▶ GIVEN RECORDS
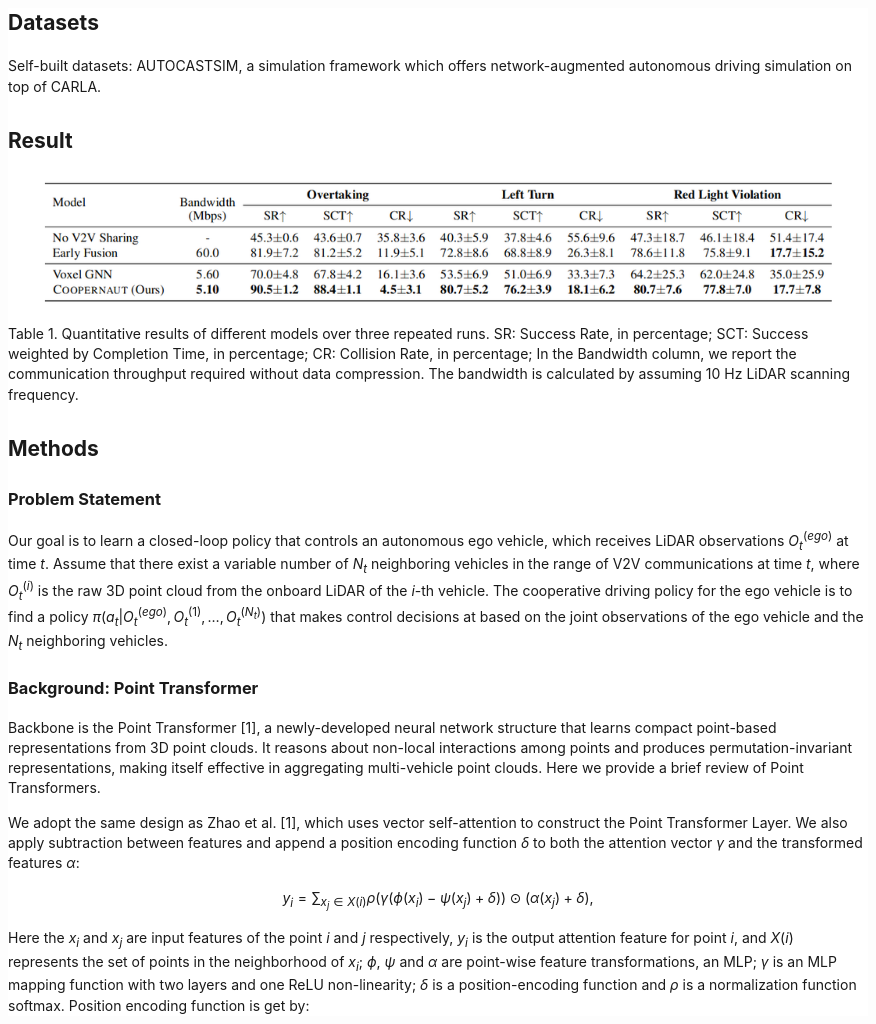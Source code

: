 
## Datasets
Self-built datasets: AUTOCASTSIM, a simulation framework which offers network-augmented autonomous driving simulation on top of CARLA.

## Result
<p align = "center">
<img src = "/images/posts/COOPERNAUT/result1.png" width="800">
</p>
<p align = "left">
Table 1. Quantitative results of different models over three repeated runs. SR: Success Rate, in percentage; SCT: Success weighted by Completion Time, in percentage; CR: Collision Rate, in percentage; In the Bandwidth column, we report the communication throughput required without data compression. The bandwidth is calculated by assuming 10 Hz LiDAR scanning frequency.
</p>


## Methods
### Problem Statement
Our goal is to learn a closed-loop policy that controls an autonomous ego vehicle, which receives LiDAR observations $O_t^{(ego)}$ at time $t$. Assume that there exist a variable number of $N_t$ neighboring vehicles in the range of V2V communications at time $t$, where $O_t^{(i)}$ is the raw 3D point cloud from the onboard LiDAR of the $i$-th vehicle. The cooperative driving policy for the ego vehicle is to find a policy $\pi(a_t|O_{t}^{(ego)}, O_{t}^{(1)}, \dots, O_{t}^{(N_t)})$ that makes control decisions at based on the joint observations of the ego vehicle and the $N_t$ neighboring vehicles.

### Background: Point Transformer
Backbone is the Point Transformer [1], a newly-developed neural network structure that learns compact point-based representations from 3D point clouds. It reasons about non-local interactions among points and produces permutation-invariant representations, making itself effective in aggregating multi-vehicle point clouds. Here we provide a brief review of Point Transformers.

We adopt the same design as Zhao et al. [1], which uses vector self-attention to construct the Point Transformer Layer. We also apply subtraction between features and append a position encoding function $\delta$ to both the attention vector $\gamma$ and the transformed features $\alpha$:

$$y_i = \sum_{x_j \in X(i)} \rho(\gamma(\phi(x_i) - \psi(x_j) + \delta)) \odot (
    \alpha(x_j) + \delta),$$

Here the $x_i$ and $x_j$ are input features of the point $i$ and $j$ respectively, $y_i$ is the output attention feature for point $i$, and $X(i)$ represents the set of points in the neighborhood of $x_i$; $\phi$, $\psi$ and $\alpha$ are point-wise feature transformations, an MLP; $\gamma$ is an MLP mapping function with two layers and one ReLU non-linearity; $\delta$ is a position-encoding function and $\rho$ is a normalization function softmax. Position encoding function is get by:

▶ YOUR GOAL
Given the data above, transcribe exactly the lines from the one containing "Table 1. Quantitative" down to the one containing "### Problem Statement", and no others.

▶ RESPONSE BOX
Table 1. Quantitative results of different models over three repeated runs. SR: Success Rate, in percentage; SCT: Success weighted by Completion Time, in percentage; CR: Collision Rate, in percentage; In the Bandwidth column, we report the communication throughput required without data compression. The bandwidth is calculated by assuming 10 Hz LiDAR scanning frequency.
</p>


## Methods
### Problem Statement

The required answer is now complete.